Female athletes must be part of a strength training program to prevent injury because increasing muscle creates a physiological change in the muscle, connective tissues, and bones. By doing so, the bones increase in mineral density and become stronger over time. This hits home for me and a friend of ours who’s daughters just broke their fibula playing basketball.

Strength training also helps increase tendons, ligaments, and muscle balance. Strengthening these areas is key because they are the support system of a joint, and the first to take the toll from the impact of force, caused by blows, falls, or awkward movements. A strength increase in these connective tissue results in improved resilience and resistance to impact, and subsequently injuries.

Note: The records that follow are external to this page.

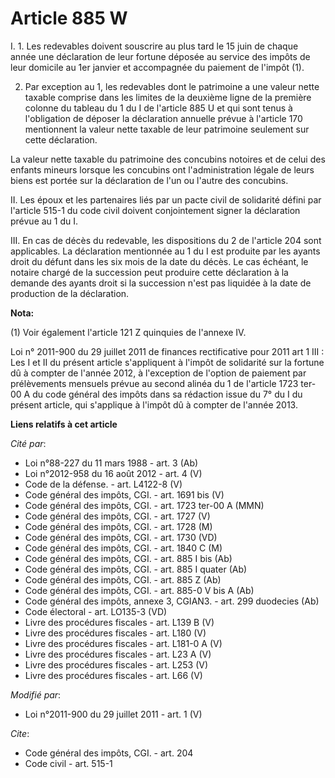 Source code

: # Article 885 W

I. 1. Les redevables doivent souscrire au plus tard le 15 juin de chaque année une déclaration de leur fortune déposée au
service des impôts de leur domicile au 1er janvier et accompagnée du paiement de l'impôt (1). 

2. Par exception au 1, les redevables dont le patrimoine a une valeur nette taxable comprise dans les limites de la deuxième
ligne de la première colonne du tableau du 1 du I de l'article 885 U et qui sont tenus à l'obligation de déposer la
déclaration annuelle prévue à l'article 170 mentionnent la valeur nette taxable de leur patrimoine seulement sur cette
déclaration.

La valeur nette taxable du patrimoine des concubins notoires et de celui des enfants mineurs lorsque les concubins ont
l'administration légale de leurs biens est portée sur la déclaration de l'un ou l'autre des concubins.

II. Les époux et les partenaires liés par un pacte civil de solidarité défini par l'article 515-1 du code civil doivent
conjointement signer la déclaration prévue au 1 du I. 

III. En cas de décès du redevable, les dispositions du 2 de l'article 204 sont applicables. La déclaration mentionnée au 1 du
I est produite par les ayants droit du défunt dans les six mois de la date du décès. Le cas échéant, le notaire chargé de la
succession peut produire cette déclaration à la demande des ayants droit si la succession n'est pas liquidée à la date de
production de la déclaration.

**Nota:**

(1) Voir également l'article 121 Z quinquies de l'annexe IV.

Loi n° 2011-900 du 29 juillet 2011 de finances rectificative pour 2011 art 1 III : Les I et II du présent article
s'appliquent à l'impôt de solidarité sur la fortune dû à compter de l'année 2012, à l'exception de l'option de paiement par
prélèvements mensuels prévue au second alinéa du 1 de l'article 1723 ter-00 A du code général des impôts dans sa rédaction
issue du 7° du I du présent article, qui s'applique à l'impôt dû à compter de l'année 2013.

**Liens relatifs à cet article**

_Cité par_:

  - Loi n°88-227 du 11 mars 1988 - art. 3 (Ab)
  - Loi n°2012-958 du 16 août 2012 - art. 4 (V)
  - Code de la défense. - art. L4122-8 (V)
  - Code général des impôts, CGI. - art. 1691 bis (V)
  - Code général des impôts, CGI. - art. 1723 ter-00 A (MMN)
  - Code général des impôts, CGI. - art. 1727 (V)
  - Code général des impôts, CGI. - art. 1728 (M)
  - Code général des impôts, CGI. - art. 1730 (VD)
  - Code général des impôts, CGI. - art. 1840 C (M)
  - Code général des impôts, CGI. - art. 885 I bis (Ab)
  - Code général des impôts, CGI. - art. 885 I quater (Ab)
  - Code général des impôts, CGI. - art. 885 Z (Ab)
  - Code général des impôts, CGI. - art. 885-0 V bis A (Ab)
  - Code général des impôts, annexe 3, CGIAN3. - art. 299 duodecies (Ab)
  - Code électoral - art. LO135-3 (VD)
  - Livre des procédures fiscales - art. L139 B (V)
  - Livre des procédures fiscales - art. L180 (V)
  - Livre des procédures fiscales - art. L181-0 A (V)
  - Livre des procédures fiscales - art. L23 A (V)
  - Livre des procédures fiscales - art. L253 (V)
  - Livre des procédures fiscales - art. L66 (V)

_Modifié par_:

  - Loi n°2011-900 du 29 juillet 2011 - art. 1 (V)

_Cite_:

  - Code général des impôts, CGI. - art. 204
  - Code civil - art. 515-1
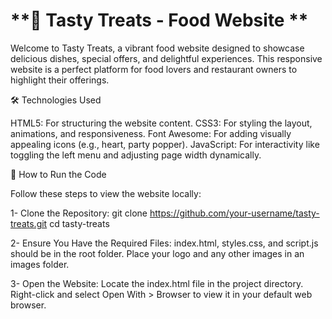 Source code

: # **🍴 Tasty Treats - Food Website **

Welcome to Tasty Treats, a vibrant food website designed to showcase delicious dishes, special offers, and delightful experiences. This responsive website is a perfect platform for food lovers and restaurant owners to highlight their offerings. 

🛠️ Technologies Used

HTML5: For structuring the website content.
CSS3: For styling the layout, animations, and responsiveness.
Font Awesome: For adding visually appealing icons (e.g., heart, party popper).
JavaScript: For interactivity like toggling the left menu and adjusting page width dynamically.

🚀 How to Run the Code

Follow these steps to view the website locally:

1- Clone the Repository:
git clone https://github.com/your-username/tasty-treats.git
cd tasty-treats

2- Ensure You Have the Required Files:
index.html, styles.css, and script.js should be in the root folder.
Place your logo and any other images in an images folder.

3- Open the Website:
Locate the index.html file in the project directory.
Right-click and select Open With > Browser to view it in your default web browser.
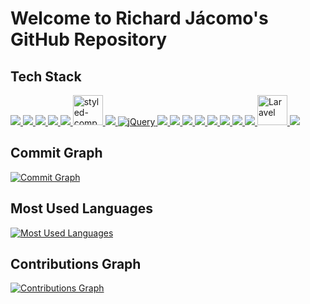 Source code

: # Welcome to Richard Jácomo's GitHub Repository

## Tech Stack

<a href="https://developer.mozilla.org/en-US/docs/Web/HTML" target="_blank">
  <img src="https://img.icons8.com/color/48/000000/html-5--v1.png"/> <!-- HTML -->
</a>
<a href="https://developer.mozilla.org/en-US/docs/Web/CSS" target="_blank">
  <img src="https://img.icons8.com/color/48/000000/css3.png"/> <!-- CSS -->
</a>
<a href="https://developer.mozilla.org/en-US/docs/Web/JavaScript" target="_blank">
  <img src="https://img.icons8.com/color/48/000000/javascript.png"/> <!-- JavaScript -->
</a>
<a href="https://www.typescriptlang.org/" target="_blank">
  <img src="https://img.icons8.com/color/48/000000/typescript.png"/> <!-- TypeScript -->
</a>
<a href="https://reactjs.org/" target="_blank">
  <img src="https://img.icons8.com/color/48/000000/react-native.png"/> <!-- React -->
</a>
<a href="https://styled-components.com/" target="_blank">
  <img src="https://raw.githubusercontent.com/styled-components/brand/master/styled-components.png" alt="styled-components" width="48" height="48"/> <!-- styled-components -->
</a>
<a href="https://getbootstrap.com/" target="_blank">
  <img src="https://img.icons8.com/color/48/000000/bootstrap.png"/> <!-- Bootstrap -->
</a>
<a href="https://jquery.com/" target="_blank">
  <img src="https://img.icons8.com/ios-filled/50/000000/jquery.png" alt="jQuery"/> <!-- jQuery -->
</a>
<a href="https://nodejs.org/" target="_blank">
  <img src="https://img.icons8.com/color/48/000000/nodejs.png"/> <!-- Node.js -->
</a>
<a href="https://expressjs.com/" target="_blank">
  <img src="https://img.icons8.com/color/48/000000/express.png"/> <!-- Express -->
</a>
<a href="https://www.postgresql.org/" target="_blank">
  <img src="https://img.icons8.com/color/48/000000/postgreesql.png"/> <!-- PostgreSQL -->
</a>
<a href="https://www.mysql.com/" target="_blank">
  <img src="https://img.icons8.com/color/48/000000/mysql-logo.png"/> <!-- MySQL -->
</a>
<a href="https://www.python.org/" target="_blank">
  <img src="https://img.icons8.com/color/48/000000/python.png"/> <!-- Python -->
</a>
<a href="https://www.djangoproject.com/" target="_blank">
  <img src="https://img.icons8.com/color/48/000000/django.png"/> <!-- Django -->
</a>
<a href="https://www.docker.com/" target="_blank">
  <img src="https://img.icons8.com/color/48/000000/docker.png"/> <!-- Docker -->
</a>
<a href="https://www.php.net/" target="_blank">
  <img src="https://img.icons8.com/officel/40/000000/php-logo.png"/> <!-- PHP -->
</a>
<a href="https://laravel.com/" target="_blank">
  <img src="https://laravel.com/img/logomark.min.svg" width="48" alt="Laravel"> <!-- Laravel -->
</a>
<a href="https://wordpress.org/" target="_blank">
  <img src="https://img.icons8.com/color/48/000000/wordpress.png"/> <!-- WordPress -->
</a>


## Commit Graph

[![Commit Graph](https://github-readme-stats.vercel.app/api?username=RichardJacomo&show_icons=true&count_private=true&include_all_commits=true&theme=algolia)](https://github.com/RichardJacomo)

## Most Used Languages

[![Most Used Languages](https://github-readme-stats.vercel.app/api/top-langs/?username=RichardJacomo&layout=compact&theme=algolia)](https://github.com/RichardJacomo)

## Contributions Graph

[![Contributions Graph](https://github-readme-streak-stats.herokuapp.com/?user=RichardJacomo&theme=algolia)](https://github.com/RichardJacomo)
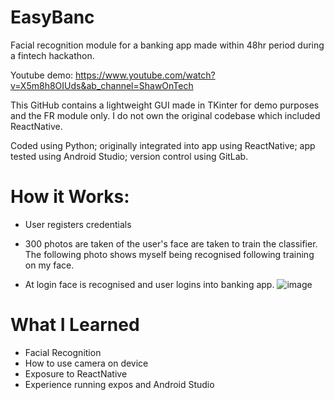 # EasyBanc
Facial recognition module for a banking app made within 48hr period during a fintech hackathon.  

Youtube demo: https://www.youtube.com/watch?v=X5m8h8OIUds&ab_channel=ShawOnTech

This GitHub contains a lightweight GUI made in TKinter for demo purposes and the FR module only. I do not own the original codebase which included ReactNative.  

Coded using Python; originally integrated into app using ReactNative; app tested using Android Studio; version control using GitLab.

# How it Works:
* User registers credentials

* 300 photos are taken of the user's face are taken to train the classifier.  The following photo shows myself being recognised following training on my face.

* At login face is recognised and user logins into banking app.
![image](https://user-images.githubusercontent.com/76686112/123320924-494c1e00-d52a-11eb-8a56-a66daf32ef6e.png)

# What I Learned

* Facial Recognition
* How to use camera on device
* Exposure to ReactNative
* Experience running expos and Android Studio


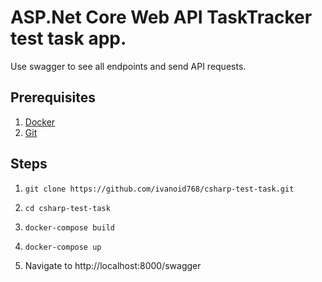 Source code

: # ASP.Net Core Web API TaskTracker test task app.
Use swagger to see all endpoints and send API requests.

## Prerequisites
1. [Docker](https://www.docker.com/)
2. [Git](https://git-scm.com/)

## Steps
1. `git clone https://github.com/ivanoid768/csharp-test-task.git`

2. `cd csharp-test-task`

3. `docker-compose build`

4. `docker-compose up`

5.  Navigate to http://localhost:8000/swagger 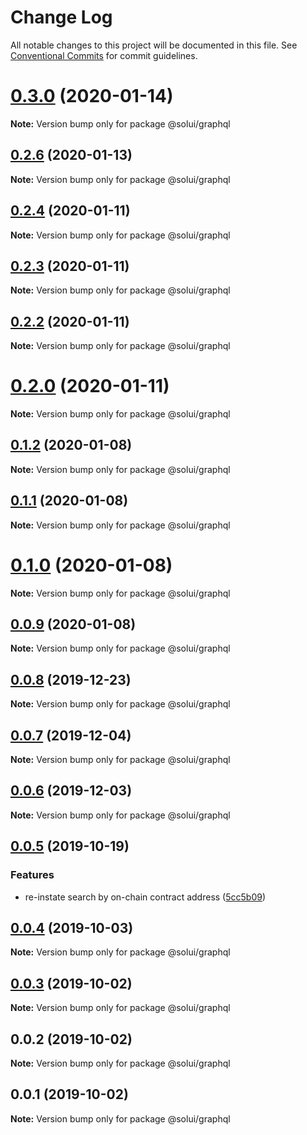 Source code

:# Change Log

All notable changes to this project will be documented in this file.
See [Conventional Commits](https://conventionalcommits.org) for commit guidelines.

# [0.3.0](https://github.com/solui/solui/compare/v0.2.11...v0.3.0) (2020-01-14)

**Note:** Version bump only for package @solui/graphql





## [0.2.6](https://github.com/solui/solui/compare/v0.2.5...v0.2.6) (2020-01-13)

**Note:** Version bump only for package @solui/graphql





## [0.2.4](https://github.com/solui/solui/compare/v0.2.3...v0.2.4) (2020-01-11)

**Note:** Version bump only for package @solui/graphql





## [0.2.3](https://github.com/solui/solui/compare/v0.2.2...v0.2.3) (2020-01-11)

**Note:** Version bump only for package @solui/graphql





## [0.2.2](https://github.com/solui/solui/compare/v0.2.1...v0.2.2) (2020-01-11)

**Note:** Version bump only for package @solui/graphql





# [0.2.0](https://github.com/solui/solui/compare/v0.1.2...v0.2.0) (2020-01-11)

**Note:** Version bump only for package @solui/graphql





## [0.1.2](https://github.com/solui/solui/compare/v0.1.1...v0.1.2) (2020-01-08)

**Note:** Version bump only for package @solui/graphql





## [0.1.1](https://github.com/solui/solui/compare/v0.1.0...v0.1.1) (2020-01-08)

**Note:** Version bump only for package @solui/graphql





# [0.1.0](https://github.com/solui/solui/compare/v0.0.9...v0.1.0) (2020-01-08)

**Note:** Version bump only for package @solui/graphql





## [0.0.9](https://github.com/solui/solui/compare/v0.0.8...v0.0.9) (2020-01-08)

**Note:** Version bump only for package @solui/graphql





## [0.0.8](https://github.com/solui/solui/compare/v0.0.7...v0.0.8) (2019-12-23)

**Note:** Version bump only for package @solui/graphql





## [0.0.7](https://github.com/solui/solui/compare/v0.0.6...v0.0.7) (2019-12-04)

**Note:** Version bump only for package @solui/graphql





## [0.0.6](https://github.com/solui/solui/compare/v0.0.5...v0.0.6) (2019-12-03)

**Note:** Version bump only for package @solui/graphql





## [0.0.5](https://github.com/solui/solui/compare/v0.0.4...v0.0.5) (2019-10-19)


### Features

* re-instate search by on-chain contract address ([5cc5b09](https://github.com/solui/solui/commit/5cc5b09))





## [0.0.4](https://github.com/solui/solui/compare/v0.0.3...v0.0.4) (2019-10-03)

**Note:** Version bump only for package @solui/graphql





## [0.0.3](https://github.com/solui/solui/compare/v0.0.2...v0.0.3) (2019-10-02)

**Note:** Version bump only for package @solui/graphql





## 0.0.2 (2019-10-02)

**Note:** Version bump only for package @solui/graphql





## 0.0.1 (2019-10-02)

**Note:** Version bump only for package @solui/graphql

In a culture obsessed with body image, studies are finding many female athletes have eating disorders to maintain an ‘ideal’ weight or to avoid ‘bulking up’. This mindset that we have to be stick skinny is setting our girls up for injury because without the right amount of energy, vitamins, and minerals our bodies will break down, and our risk for injury substantially increases.

I admit I had an eating disorder for many of these same reasons. I look back and can’t believe how tired I was, how foggy-minded and constantly sore I felt. Much of the error in our eating patterns comes from our lack of knowledge of what food does – fat, for example, does not make us fat! In many cases not eating enough that leads us to have poor body composition because our bodies end up using our muscles for fuel instead of the energy we consumed during the day.

Key focus points to understand are:

  • Carbohydretes energize
  • Proteins build
  • Fats protect
  • Timing of pre-workout meals matters
  • Protein post-workout matters


If you are a female athlete or you’re the mom of one, please get them into a program or with a coach who will work on them in all of these content areas. No injury is 100% avoidable, but taking steps to decrease our odds is 100% possible. Here at Anchored, I work with female athletes in all of these areas and more. The goal is to have mentally strong, confident, healthy, and athletic women to do great things in all areas of life.